How are weak acid-base equilibria formed?
Since weak acids and bases don't fully ionize when they react with water, the resulting solution is a mixture of ions. Let's look at an example of a weak base to conceptualize this. When ammonia reacts with water, we get the following chemical equation:
$$NH_{3\ (aq)}+H_{2}O_{(l)}\rightleftharpoons NH_{4\ (aq)}^{+}+OH_{(aq)}$$
In the aqueous solution, we will have:
- The base: NH3.
- The hydroxide ion: OH-.
- The conjugate acid: NH4+ .
Because the reaction doesn't go to 100% completion, we are left with ions and the unionized base species, which create a dynamic equilibrium! This means that the ammonia molecules accept hydrogen ions from the water molecules and form hydroxide ions and ammonium ions at the same rate that hydroxide ions donate hydrogen ions to ammonium ions to reform ammonia molecules and water molecules!
Try to say that sentence five times fast... it's a tongue twister for sure! If you have difficulty understanding equilibrium, check out Dynamic Equilibrium and Reversible Reactions for a refresher!
If weak acids and bases aren't 100% ionizing, how do we know to what percent they are ionizing? Well, that's where equilibrium equations and constants come into play! We will spend time on acids and bases separately as they are each essential concepts to grasp!
Weak Acid Equilibrium Equation
Let's examine the general weak acid equilibrium equation and constant! In a weak acid reaction, the aqueous acid molecules, HA (aq), react with liquid water by donating H+ ions to the water. This reaction forms aqueous hydronium ions and aqueous anions, A-(aq).
The following generic equation can represent the weak acid reaction:
$$HA_{(aq)}+H_{2}O_{(l)}\rightleftharpoons H_{3}O^{+}_{(aq)}+A^{-}_{(aq)}$$
Where:
- HA = acid species.
- A- = conjugate base of the acid.
Based on this generic equation, we can construct the equilibrium constant expression, referred to as the acid ionization constant, Ka.
The acid ionization constant, Ka, represents the relative strength of an acid. The strength of an acid is determined by the extent to which an acid dissociates in an aqueous solution.
$$$K_{a}=\frac{[H_{3}O^{+}][A^{-}]}{[HA]}$
This acid ionization constant expression reveals two complementary things to us about the relationship between Ka and the strength of an acid.
- the more HA acid molecules dissociate → the higher the Ka value → the stronger the acid → lower the pH
- the less HA acid molecules dissociate → the lower the Ka value → the weaker the acid → higher the pH
Note, in our case "ionization" and "dissociation" are often used interchangeably. But to be specific:
- Ionization is the specific process involving the formation of ions
- Dissociation is a more general term involving separating a substance into smaller molecules, ions, or atoms.
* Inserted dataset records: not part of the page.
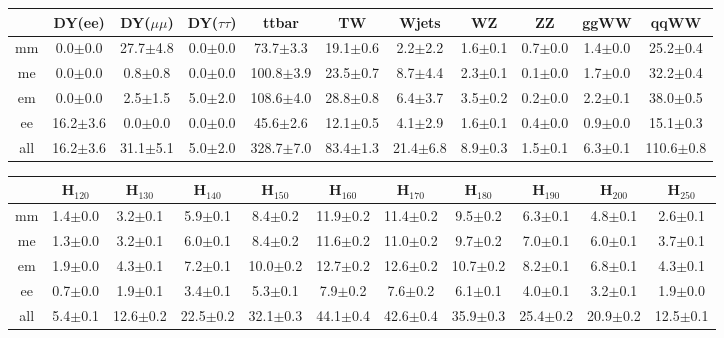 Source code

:\begin{table}[!ht]
  \begin{center}
 {\small
  \begin{tabular} {|c|c|c|c|c|c|c|c|c|c|c|}
\hline
  & DY(ee) & DY($\mu\mu$) & DY($\tau\tau$) & ttbar & TW & Wjets & WZ & ZZ & ggWW & qqWW \\
  \hline
  \hline
  mm &  0.0$\pm$0.0 & 27.7$\pm$4.8 &  0.0$\pm$0.0 & 73.7$\pm$3.3 & 19.1$\pm$0.6 &  2.2$\pm$2.2 &  1.6$\pm$0.1 &  0.7$\pm$0.0 &  1.4$\pm$0.0 & 25.2$\pm$0.4 \\
  me &  0.0$\pm$0.0 &  0.8$\pm$0.8 &  0.0$\pm$0.0 & 100.8$\pm$3.9 & 23.5$\pm$0.7 &  8.7$\pm$4.4 &  2.3$\pm$0.1 &  0.1$\pm$0.0 &  1.7$\pm$0.0 & 32.2$\pm$0.4 \\
  em &  0.0$\pm$0.0 &  2.5$\pm$1.5 &  5.0$\pm$2.0 & 108.6$\pm$4.0 & 28.8$\pm$0.8 &  6.4$\pm$3.7 &  3.5$\pm$0.2 &  0.2$\pm$0.0 &  2.2$\pm$0.1 & 38.0$\pm$0.5 \\
  ee & 16.2$\pm$3.6 &  0.0$\pm$0.0 &  0.0$\pm$0.0 & 45.6$\pm$2.6 & 12.1$\pm$0.5 &  4.1$\pm$2.9 &  1.6$\pm$0.1 &  0.4$\pm$0.0 &  0.9$\pm$0.0 & 15.1$\pm$0.3 \\
 \hline
 all & 16.2$\pm$3.6 & 31.1$\pm$5.1 &  5.0$\pm$2.0 & 328.7$\pm$7.0 & 83.4$\pm$1.3 & 21.4$\pm$6.8 &  8.9$\pm$0.3 &  1.5$\pm$0.1 &  6.3$\pm$0.1 & 110.6$\pm$0.8 \\
 \hline
  \end{tabular}
  }
 {\small
  \begin{tabular} {|c|c|c|c|c|c|c|c|c|c|c|}
  \hline
     &   H$_{120}$ &  H$_{130}$ &    H$_{140}$ &   H$_{150}$ &   H$_{160}$ &   H$_{170}$ &   H$_{180}$ &   H$_{190}$ &   H$_{200}$ &   H$_{250}$ \\
  \hline
  \hline
  mm &  1.4$\pm$0.0 &  3.2$\pm$0.1 &  5.9$\pm$0.1 &  8.4$\pm$0.2 & 11.9$\pm$0.2 & 11.4$\pm$0.2 &  9.5$\pm$0.2 &  6.3$\pm$0.1 &  4.8$\pm$0.1 &  2.6$\pm$0.1 \\
  me &  1.3$\pm$0.0 &  3.2$\pm$0.1 &  6.0$\pm$0.1 &  8.4$\pm$0.2 & 11.6$\pm$0.2 & 11.0$\pm$0.2 &  9.7$\pm$0.2 &  7.0$\pm$0.1 &  6.0$\pm$0.1 &  3.7$\pm$0.1 \\
  em &  1.9$\pm$0.0 &  4.3$\pm$0.1 &  7.2$\pm$0.1 & 10.0$\pm$0.2 & 12.7$\pm$0.2 & 12.6$\pm$0.2 & 10.7$\pm$0.2 &  8.2$\pm$0.1 &  6.8$\pm$0.1 &  4.3$\pm$0.1 \\
  ee &  0.7$\pm$0.0 &  1.9$\pm$0.1 &  3.4$\pm$0.1 &  5.3$\pm$0.1 &  7.9$\pm$0.2 &  7.6$\pm$0.2 &  6.1$\pm$0.1 &  4.0$\pm$0.1 &  3.2$\pm$0.1 &  1.9$\pm$0.0 \\
  \hline
  all &  5.4$\pm$0.1 & 12.6$\pm$0.2 & 22.5$\pm$0.2 & 32.1$\pm$0.3 & 44.1$\pm$0.4 & 42.6$\pm$0.4 & 35.9$\pm$0.3 & 25.4$\pm$0.2 & 20.9$\pm$0.2 & 12.5$\pm$0.1 \\


\end{tabular}}
\end{center}
\end{table}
Let's see how well you understand these equations so far!
Write out the equation and equilibrium expression for the reaction of nitrous acid (HNO2).
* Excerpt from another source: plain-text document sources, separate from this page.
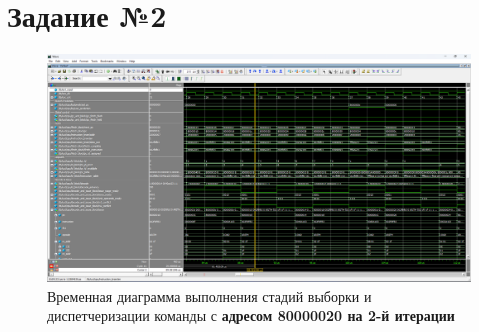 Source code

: \chapter{Задание №2}

\begin{figure}
    \centering
    \includegraphics[width=1\linewidth]{images/task_02.png}
    \caption{Временная диаграмма выполнения стадий выборки и диспетчеризации команды с \textbf{адресом 80000020 на 2-й итерации}}
    \label{fig:task_02}
\end{figure}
The answer is worked out below, but try and do it by yourself before referencing it!
Well, we know that the generic equation is: HA (aq) + H2O (l) ⇌ H3O+(aq) + A–(aq) .
So, plugging nitrous acid into this, we should get: HNO2(aq) + H2O(l) ⇌ H3O+(aq) + NO2-(aq)
Note: we will use both of the following symbols to represent the hydronium ions: H+ and H3O+.
Once we have the correct equation, we can plug them into the Ka equilibrium expression.
$$K_{a}=\frac{[H^{+}][NO_{2}^{-}]}{[HNO_{2}]}$$
Weak Base Equilibrium Equation
Now let's look at the weak base equilibrium equation and ionization constant. In a weak base reaction, the basic aqueous molecules, B (aq), react with liquid water by accepting the H+ ions from the water. This forms aqueous hydroxide ions, OH-, and conjugate acid, BH+(aq).
The following generic equation can represent this weak base reaction:
$$B_{(aq)}+H_{2}O_{(l)}\rightleftharpoons BH^{+}_{(aq)}+OH^{-}_{(aq)}$$
Where:
- B = basic species.
- BH+ = conjugate acid of the base.
The equilibrium constant for weak bases is known as the base dissociation constant, Kb.
The base dissociation constant, Kb refers to the relative strength of bases, defined as the extent to which the base dissociates into an aqueous solution.
The Kb of a weak base is expressed by the equation:
$$K_{b}=\frac{[BH^{+}][OH^{-}]}{[B]}$$
Similar to Ka, this shows us that the more the base ionizes (BH+) → the higher the Kb → the stronger the base!
You will be provided the Ka and Kb equilibrium constants in problems. You should know when to use it, how to write the equilibrium constant expression from a chemical equation, and what the equilibrium constants tell you!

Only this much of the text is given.